» Description of the task
For the records below, print the lines from the line with "- Processes each embedding independently." through the line with "- Skip connections" exactly as written; include both end lines and exclude the rest.

(Extracted data entries)
►

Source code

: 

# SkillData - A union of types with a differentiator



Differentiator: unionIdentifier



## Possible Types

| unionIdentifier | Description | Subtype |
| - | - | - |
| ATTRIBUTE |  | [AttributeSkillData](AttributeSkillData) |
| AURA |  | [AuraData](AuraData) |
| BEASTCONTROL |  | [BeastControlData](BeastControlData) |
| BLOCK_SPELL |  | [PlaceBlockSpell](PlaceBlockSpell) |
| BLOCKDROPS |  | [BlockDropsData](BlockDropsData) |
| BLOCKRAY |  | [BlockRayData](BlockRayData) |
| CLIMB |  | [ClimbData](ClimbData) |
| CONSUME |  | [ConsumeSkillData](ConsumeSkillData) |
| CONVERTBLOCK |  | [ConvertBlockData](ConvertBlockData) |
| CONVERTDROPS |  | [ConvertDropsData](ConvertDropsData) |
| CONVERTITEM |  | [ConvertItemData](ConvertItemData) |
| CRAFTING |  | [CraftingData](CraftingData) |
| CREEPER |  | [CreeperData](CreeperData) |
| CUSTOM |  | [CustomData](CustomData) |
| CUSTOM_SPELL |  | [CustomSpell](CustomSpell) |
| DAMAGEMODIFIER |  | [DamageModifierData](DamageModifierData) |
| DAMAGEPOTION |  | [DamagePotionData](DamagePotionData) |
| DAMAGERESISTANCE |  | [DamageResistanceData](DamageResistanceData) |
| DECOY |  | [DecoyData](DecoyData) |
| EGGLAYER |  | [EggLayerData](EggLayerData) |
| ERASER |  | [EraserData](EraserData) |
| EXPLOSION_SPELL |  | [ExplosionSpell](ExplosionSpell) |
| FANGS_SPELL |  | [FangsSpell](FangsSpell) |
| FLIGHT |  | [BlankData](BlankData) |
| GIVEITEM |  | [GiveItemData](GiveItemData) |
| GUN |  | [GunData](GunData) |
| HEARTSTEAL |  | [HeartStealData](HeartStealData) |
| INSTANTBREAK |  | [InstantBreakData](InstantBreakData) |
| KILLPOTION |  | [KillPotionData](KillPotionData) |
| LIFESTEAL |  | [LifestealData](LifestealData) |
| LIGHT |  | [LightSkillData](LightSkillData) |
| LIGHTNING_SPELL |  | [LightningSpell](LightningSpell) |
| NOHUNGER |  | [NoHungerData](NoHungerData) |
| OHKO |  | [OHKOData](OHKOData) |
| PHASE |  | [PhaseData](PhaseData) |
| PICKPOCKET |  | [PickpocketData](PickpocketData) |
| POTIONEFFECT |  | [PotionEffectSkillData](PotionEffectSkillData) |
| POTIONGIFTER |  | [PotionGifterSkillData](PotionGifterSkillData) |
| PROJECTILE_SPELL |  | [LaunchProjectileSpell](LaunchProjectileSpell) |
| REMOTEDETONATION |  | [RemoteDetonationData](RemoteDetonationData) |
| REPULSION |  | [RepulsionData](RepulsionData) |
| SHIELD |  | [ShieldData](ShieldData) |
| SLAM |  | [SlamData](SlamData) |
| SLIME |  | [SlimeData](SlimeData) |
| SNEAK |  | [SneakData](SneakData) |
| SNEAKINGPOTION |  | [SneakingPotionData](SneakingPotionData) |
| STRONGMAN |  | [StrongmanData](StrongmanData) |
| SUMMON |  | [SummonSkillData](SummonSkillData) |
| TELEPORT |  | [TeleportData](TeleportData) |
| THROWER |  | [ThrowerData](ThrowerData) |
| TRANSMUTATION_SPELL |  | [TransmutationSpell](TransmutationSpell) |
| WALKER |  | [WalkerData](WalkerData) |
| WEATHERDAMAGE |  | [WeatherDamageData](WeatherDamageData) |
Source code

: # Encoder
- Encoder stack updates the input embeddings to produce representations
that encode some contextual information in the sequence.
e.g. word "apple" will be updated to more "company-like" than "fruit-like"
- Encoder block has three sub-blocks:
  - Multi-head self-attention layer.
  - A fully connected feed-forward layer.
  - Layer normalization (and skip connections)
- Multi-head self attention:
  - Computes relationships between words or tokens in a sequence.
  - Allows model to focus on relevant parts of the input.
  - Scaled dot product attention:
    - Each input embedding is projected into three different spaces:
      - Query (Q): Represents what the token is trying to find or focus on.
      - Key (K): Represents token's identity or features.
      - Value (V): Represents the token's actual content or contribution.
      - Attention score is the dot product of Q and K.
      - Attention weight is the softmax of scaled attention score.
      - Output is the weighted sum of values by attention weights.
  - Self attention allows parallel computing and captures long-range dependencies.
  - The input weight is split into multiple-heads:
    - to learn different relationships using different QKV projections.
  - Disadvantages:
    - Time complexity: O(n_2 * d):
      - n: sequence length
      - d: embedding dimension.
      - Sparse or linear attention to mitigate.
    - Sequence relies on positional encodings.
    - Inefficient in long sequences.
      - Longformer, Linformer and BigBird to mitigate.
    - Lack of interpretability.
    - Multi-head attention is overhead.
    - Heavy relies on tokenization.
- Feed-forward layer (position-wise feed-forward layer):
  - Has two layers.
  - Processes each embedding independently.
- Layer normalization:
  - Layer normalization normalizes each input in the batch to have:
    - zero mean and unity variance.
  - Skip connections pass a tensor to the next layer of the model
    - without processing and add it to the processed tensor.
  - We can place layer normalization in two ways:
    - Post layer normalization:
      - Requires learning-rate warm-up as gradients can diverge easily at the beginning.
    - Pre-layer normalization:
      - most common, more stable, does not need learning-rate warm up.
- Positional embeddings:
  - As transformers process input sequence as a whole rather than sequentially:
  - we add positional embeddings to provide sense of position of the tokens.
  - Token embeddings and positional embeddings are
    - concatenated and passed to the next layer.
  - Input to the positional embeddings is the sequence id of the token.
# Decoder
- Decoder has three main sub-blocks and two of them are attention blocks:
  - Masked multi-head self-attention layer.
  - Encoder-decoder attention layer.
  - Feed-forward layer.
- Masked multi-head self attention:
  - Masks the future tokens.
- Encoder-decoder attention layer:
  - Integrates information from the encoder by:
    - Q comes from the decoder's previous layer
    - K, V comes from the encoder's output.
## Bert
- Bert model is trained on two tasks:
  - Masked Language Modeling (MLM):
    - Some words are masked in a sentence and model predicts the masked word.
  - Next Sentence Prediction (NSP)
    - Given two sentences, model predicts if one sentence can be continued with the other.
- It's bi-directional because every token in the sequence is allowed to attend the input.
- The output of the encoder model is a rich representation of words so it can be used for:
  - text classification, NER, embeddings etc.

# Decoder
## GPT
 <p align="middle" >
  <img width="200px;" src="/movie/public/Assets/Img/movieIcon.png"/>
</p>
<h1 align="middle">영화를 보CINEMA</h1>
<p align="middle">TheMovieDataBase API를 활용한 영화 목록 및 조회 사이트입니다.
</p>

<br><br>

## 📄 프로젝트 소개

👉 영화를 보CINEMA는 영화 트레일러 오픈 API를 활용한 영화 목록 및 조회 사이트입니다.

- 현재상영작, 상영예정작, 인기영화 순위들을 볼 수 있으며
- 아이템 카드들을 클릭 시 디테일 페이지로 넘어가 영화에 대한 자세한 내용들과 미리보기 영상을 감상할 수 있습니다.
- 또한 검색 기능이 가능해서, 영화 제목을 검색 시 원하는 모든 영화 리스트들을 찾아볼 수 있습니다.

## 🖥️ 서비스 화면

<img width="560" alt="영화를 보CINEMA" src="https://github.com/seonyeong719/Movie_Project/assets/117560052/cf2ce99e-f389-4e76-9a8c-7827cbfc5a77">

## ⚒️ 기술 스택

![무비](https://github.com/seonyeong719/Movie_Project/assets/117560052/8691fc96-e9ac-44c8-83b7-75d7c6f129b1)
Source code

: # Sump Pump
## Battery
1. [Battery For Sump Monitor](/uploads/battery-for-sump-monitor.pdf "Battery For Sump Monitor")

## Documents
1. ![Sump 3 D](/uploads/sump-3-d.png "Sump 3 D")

◄

» The answer
  - Processes each embedding independently.
- Layer normalization:
  - Layer normalization normalizes each input in the batch to have:
    - zero mean and unity variance.
  - Skip connections pass a tensor to the next layer of the model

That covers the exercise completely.